A while back for some videogame related data processing I ended up writing a "regular number to roman numeral" (or maybe the other way around) function in idk ruby or something. Not super convinced that I had gotten it right, I sat down to write a few tests, and then I realized I only needed it to work for numbers up to like 16. So I deleted the actual code, extended the table of test cases to cover 1 through 20 just in case, and just did a lookup in that.


It happens. Writing the test puts you in the headspace of “assume the problem is already solved”, which is sometimes wildly more effective. There’s some story (that I hope an archivist can link) of someone writing a shell script to verify some giant program. Well, turns out the script could just _replace_ the program. Ran way faster. Sales wouldn’t have that, though.


That’s actually the right solution to that specific problem.


true senior eng shit right there.

https://i.imgflip.com/7alx6q.jpg


Never underestimate the power of a properly placed lookup table.

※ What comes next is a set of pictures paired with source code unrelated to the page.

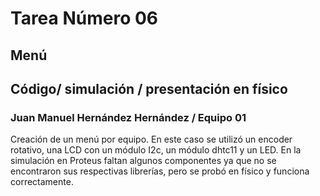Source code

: # Tarea Número 06
## Menú
## Código/ simulación / presentación en físico 
### Juan Manuel Hernández Hernández / Equipo 01

Creación de un menú por equipo.
En este caso se utilizó un encoder rotativo, una LCD con un módulo I2c, un módulo dhtc11 y un LED.
En la simulación en Proteus faltan algunos componentes ya que no se encontraron sus respectivas librerías, pero se probó en físico y funciona correctamente.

I remember being surprised when Intel released a Pentium chip that couldn't do floating point right. It would have been trivial to, I don't know, try dividing by 10 and then multiplying back and checking the answer. It couldn't do that.

At the time I was thinking, their test group could have tested every single mantissa over several operations exhaustively. Why didn't they? What excuse could they have had? It was a computer; they feel no pain when asked to do laborious repetitive tasks.


You'd think so, except no. Floating point operations are innately lossy and even non-associative, and non communative.

A+B+C does not equal B+C+A in floating point.


Which should happen in entirely predictable and orderly fashion. In fact, they should be testing for that too.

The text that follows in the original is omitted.